In Tao's book Analysis 1, he writes:
Thus, from the point of view of logic, we can define equality on a [remark by myself: I think he forgot the word "type of object" here] however we please, so long as it obeys the reflexive, symmetry, and transitive axioms, and it is consistent with all other operations on the class of objects under discussion in the sense that the substitution axiom was true for all of those operations.
Does he mean that, if one wants to define define equality on a specific type of object (like functions, ordered pairs, for example), one has to check that these axioms of equality (he refers to these four axioms of equality as "symmetry", "reflexivity", "transitivity", and "substitution") hold in the sense that one has to prove them? It seems so, because of these two passages:
[In section 3.3 Functions] We observe that functions obey the axiom of substitution: if $x=x'$, then $f(x) = f(x')$ (why?).
(My answer would be "because that's an axiom", but Tao apparently wouldn't accept that.)
And after defining equality of sets ($A=B:\iff \forall x(x\in A\iff x\in B)$), Tao writes (on page 39):
One can easily verify that this notion of equality is reflexive, symmetric, and transitive (Exercise 3.1.1). Observe that if $x\in A$ and $A = B$, then $x\in B$, by Definition 3.1.4. Thus the "is an element of" relation $\in $ obeys the axiom of substitution
So he gives the exercise to prove the axioms of equality for sets. Why does one has to prove axioms? Or, put differently: if one can prove these things, why does he state them as axioms?
Best Answer
I believe Tao means that the axioms of reflexivity, symmetry, and transitivity are adequate to capture our pre-existing (this is the key) intuition about what "equality" between two objects ought to be. Let me try two contrasting examples to help unpack what I mean.
Version 1
You: Sets $A$ and $B$ are shmequal provided $x \in A \Leftrightarrow x \in B$ for all $x$.
Me: That sounds like a fine relation to investigate. Creative name, by the way.
Version 2
You: Sets $A$ and $B$ are equal provided $x \in A \Leftrightarrow x \in B$ for all $x$.

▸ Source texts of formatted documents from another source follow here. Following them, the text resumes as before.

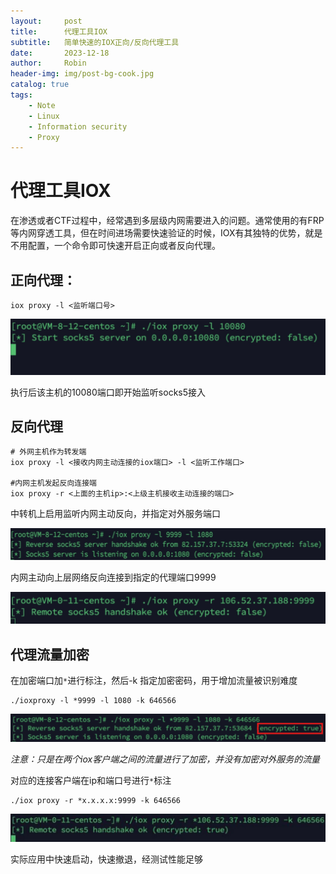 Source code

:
 ```yaml
---
layout:     post
title:      代理工具IOX
subtitle:   简单快速的IOX正向/反向代理工具
date:       2023-12-18
author:     Robin
header-img: img/post-bg-cook.jpg
catalog: true
tags:
    - Note
    - Linux
    - Information security
    - Proxy
---
```

# 代理工具IOX

在渗透或者CTF过程中，经常遇到多层级内网需要进入的问题。通常使用的有FRP等内网穿透工具，但在时间进场需要快速验证的时候，IOX有其独特的优势，就是不用配置，一个命令即可快速开启正向或者反向代理。

## 正向代理：

```
iox proxy -l <监听端口号>
```

![](assets/2023-12-18-13-06-49-image.png)

执行后该主机的10080端口即开始监听socks5接入

## 反向代理

```shell
# 外网主机作为转发端
iox proxy -l <接收内网主动连接的iox端口> -l <监听工作端口>

#内网主机发起反向连接端
iox proxy -r <上面的主机ip>:<上级主机接收主动连接的端口>
```

中转机上启用监听内网主动反向，并指定对外服务端口

![](assets/2023-12-18-13-11-21-image.png)

内网主动向上层网络反向连接到指定的代理端口9999

![](assets/2023-12-18-13-11-48-image.png)

## 代理流量加密

在加密端口加`*`进行标注，然后-k 指定加密密码，用于增加流量被识别难度

```shell
./ioxproxy -l *9999 -l 1080 -k 646566 
```

![](assets/2023-12-18-13-20-08-image.png)

*注意：只是在两个iox客户端之间的流量进行了加密，并没有加密对外服务的流量*

对应的连接客户端在ip和端口号进行`*`标注

```shell
./iox proxy -r *x.x.x.x:9999 -k 646566
```

![](assets/2023-12-18-13-21-21-image.png)



实际应用中快速启动，快速撤退，经测试性能足够
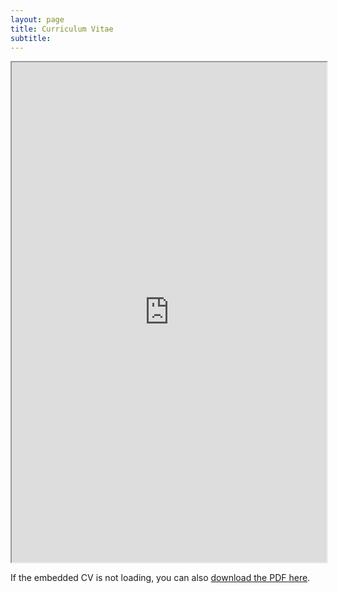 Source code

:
 ```yaml
---
layout: page
title: Curriculum Vitae 
subtitle:  
---
```


<iframe src="https://drive.google.com/file/d/1T-cUoMs9HVBY7ujVSXMIL-Qn-mLbXRbF/preview" width="100%" height="800px" allow="autoplay"></iframe>

<p>If the embedded CV is not loading, you can also <a href="https://drive.google.com/file/d/1T-cUoMs9HVBY7ujVSXMIL-Qn-mLbXRbF/view?usp=sharing" target="_blank">download the PDF here</a>.</p>
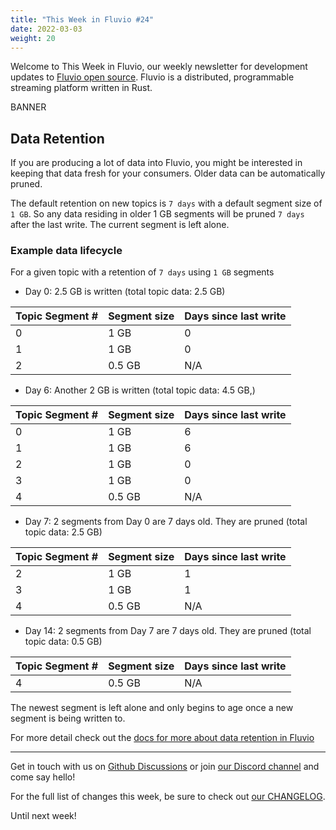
 ```yaml
---
title: "This Week in Fluvio #24"
date: 2022-03-03
weight: 20
---
```

Welcome to This Week in Fluvio, our weekly newsletter
for development updates to [Fluvio open source]. Fluvio is a distributed,
programmable streaming platform written in Rust.

BANNER

## Data Retention

If you are producing a lot of data into Fluvio, you might be interested in keeping that data fresh for your consumers. Older data can be automatically pruned.

The default retention on new topics is `7 days` with a default segment size of `1 GB`. So any data residing in older 1 GB segments will be pruned `7 days` after the last write. The current segment is left alone.

### Example data lifecycle

For a given topic with a retention of `7 days` using `1 GB` segments

* Day 0: 2.5 GB is written (total topic data: 2.5 GB)

| Topic Segment # | Segment size | Days since last write |
|-----------------|--------------|-----------------------|
| 0               | 1 GB         | 0                     |
| 1               | 1 GB         | 0                     |
| 2               | 0.5 GB       | N/A                   |

* Day 6: Another 2 GB is written (total topic data: 4.5 GB,)

| Topic Segment # | Segment size | Days since last write |
|-----------------|--------------|-----------------------|
| 0               | 1 GB         | 6                     |
| 1               | 1 GB         | 6                     |
| 2               | 1 GB         | 0                     |
| 3               | 1 GB         | 0                     |
| 4               | 0.5 GB       | N/A                   |

* Day 7: 2 segments from Day 0 are 7 days old. They are pruned (total topic data: 2.5 GB)

| Topic Segment # | Segment size | Days since last write |
|-----------------|--------------|-----------------------|
| 2               | 1 GB         | 1                     |
| 3               | 1 GB         | 1                     |
| 4               | 0.5 GB       | N/A                   |

* Day 14: 2 segments from Day 7 are 7 days old. They are pruned (total topic data: 0.5 GB)

| Topic Segment # | Segment size | Days since last write |
|-----------------|--------------|-----------------------|
| 4               | 0.5 GB       | N/A                   |

The newest segment is left alone and only begins to age once a new segment is being written to.


For more detail check out the [docs for more about data retention in Fluvio](/docs/operations/retention)

---

Get in touch with us on [Github Discussions] or join [our Discord channel] and come say hello!

For the full list of changes this week, be sure to check out [our CHANGELOG].

Until next week!

[Fluvio open source]: https://github.com/infinyon/fluvio
[our CHANGELOG]: https://github.com/infinyon/fluvio/blob/master/CHANGELOG.md
[our Discord channel]: https://discordapp.com/invite/bBG2dTz
[Github Discussions]: https://github.com/infinyon/fluvio/discussions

Me: Now, hold on just a second. By "equal", you mean "identical" or "exactly the same"? I'm not sure I'm ready to accept that this abstract definition captures all that. You would need to show me that the relation $x \in A \Leftrightarrow x \in B$ for all $x$ is reflexive, symmetric, and transitive before I'm willing to concede that this deserves a name like "equal".
Comment from OP
An example came to mind: we define equality for ordered pairs: $(x,y)=(a,b)⟺x=a∧y=b$. To show that equality for ordered pairs is reflexive we need to show $(x,y)=(x,y)$, which by definition means $x=x∧y=y$. But $x$ and $y$ could itself be ordered pairs. So now we are in the situation where we have to prove that every ordered pair is equal to itself but where we also have to accept this as given.
A weak response from me
I struggle to find good words to address your question, but it might help to remember that we are not checking whether $(x,y) = (x,y)$. Rather this is one of the things we insist should be the case if "equality" is to mean anything; it must apply to identical objects. Instead, we are asking "For ordered pairs, does the $x = a \wedge y = b$ property capture this self-evident truth about equality?". We find that it does: $x = x$ and $y = y$ are both true statements because we are comparing two identical objects in each case.